▶ [What to work on]:
Give again, word for word, each line below starting at the one that contains "Sehr kleine Kategorien" and ending at the one that contains "ihn nicht ein.".

_ _ _ _

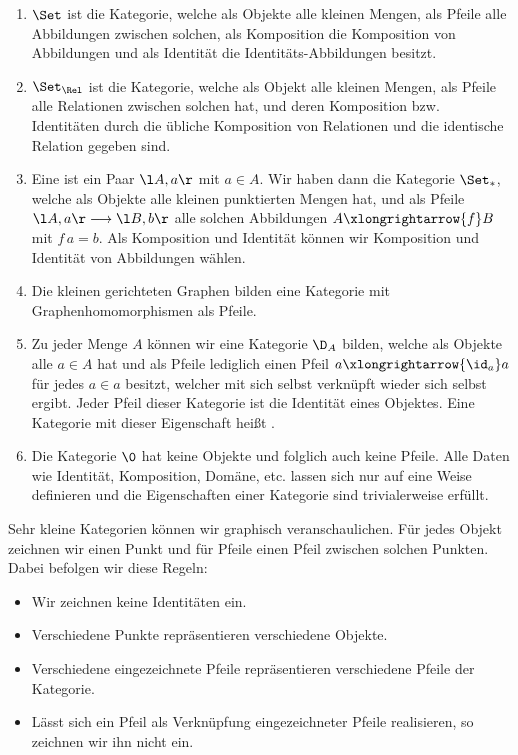 \begin{example}
\begin{enumerate}
\item $\Set$ ist die Kategorie, welche als Objekte alle kleinen Mengen, als Pfeile alle Abbildungen zwischen solchen, als Komposition die Komposition von Abbildungen und als Identität die Identitäts-Abbildungen besitzt.
\item $\Set_\Rel$ ist die Kategorie, welche als Objekt alle kleinen Mengen, als Pfeile alle Relationen zwischen solchen hat, und deren Komposition bzw. Identitäten durch die übliche Komposition von Relationen und die identische Relation gegeben sind.
\item Eine  ist ein Paar $\l A,a\r$ mit $a\in A$. Wir haben dann die Kategorie $\Set_\ast$, welche als Objekte alle kleinen punktierten Mengen hat, und als Pfeile $\l A,a\r\longrightarrow\l B,b\r$ alle solchen Abbildungen $A\xlongrightarrow{f}B$ mit $f\, a=b$. Als Komposition und Identität können wir Komposition und Identität von Abbildungen wählen.
\item Die kleinen gerichteten Graphen bilden eine Kategorie  mit Graphenhomomorphismen als Pfeile.
\item Zu jeder Menge $A$ können wir eine Kategorie $\D_A$ bilden, welche als Objekte alle $a\in A$ hat und als Pfeile lediglich einen Pfeil $a\xlongrightarrow{\id_a}a$ für jedes $a\in a$ besitzt, welcher mit sich selbst verknüpft wieder sich selbst ergibt. Jeder Pfeil dieser Kategorie ist die Identität eines Objektes. Eine Kategorie mit dieser Eigenschaft heißt .
\item Die Kategorie $\0$ hat keine Objekte und folglich auch keine Pfeile. Alle Daten wie Identität, Komposition, Domäne, etc. lassen sich nur auf eine Weise definieren und die Eigenschaften einer Kategorie sind trivialerweise erfüllt.
\end{enumerate}
\end{example}

Sehr kleine Kategorien können wir graphisch veranschaulichen. Für jedes Objekt zeichnen wir einen Punkt und für Pfeile einen Pfeil zwischen solchen Punkten. Dabei befolgen wir diese Regeln:
\begin{itemize}
\item Wir zeichnen keine Identitäten ein.
\item Verschiedene Punkte repräsentieren verschiedene Objekte.
\item Verschiedene eingezeichnete Pfeile repräsentieren verschiedene Pfeile der Kategorie.
\item Lässt sich ein Pfeil als Verknüpfung eingezeichneter Pfeile realisieren, so zeichnen wir ihn nicht ein.
\end{itemize}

_ _ _ _

▶ [Task answer]:
Sehr kleine Kategorien können wir graphisch veranschaulichen. Für jedes Objekt zeichnen wir einen Punkt und für Pfeile einen Pfeil zwischen solchen Punkten. Dabei befolgen wir diese Regeln:
\begin{itemize}
\item Wir zeichnen keine Identitäten ein.
\item Verschiedene Punkte repräsentieren verschiedene Objekte.
\item Verschiedene eingezeichnete Pfeile repräsentieren verschiedene Pfeile der Kategorie.
\item Lässt sich ein Pfeil als Verknüpfung eingezeichneter Pfeile realisieren, so zeichnen wir ihn nicht ein.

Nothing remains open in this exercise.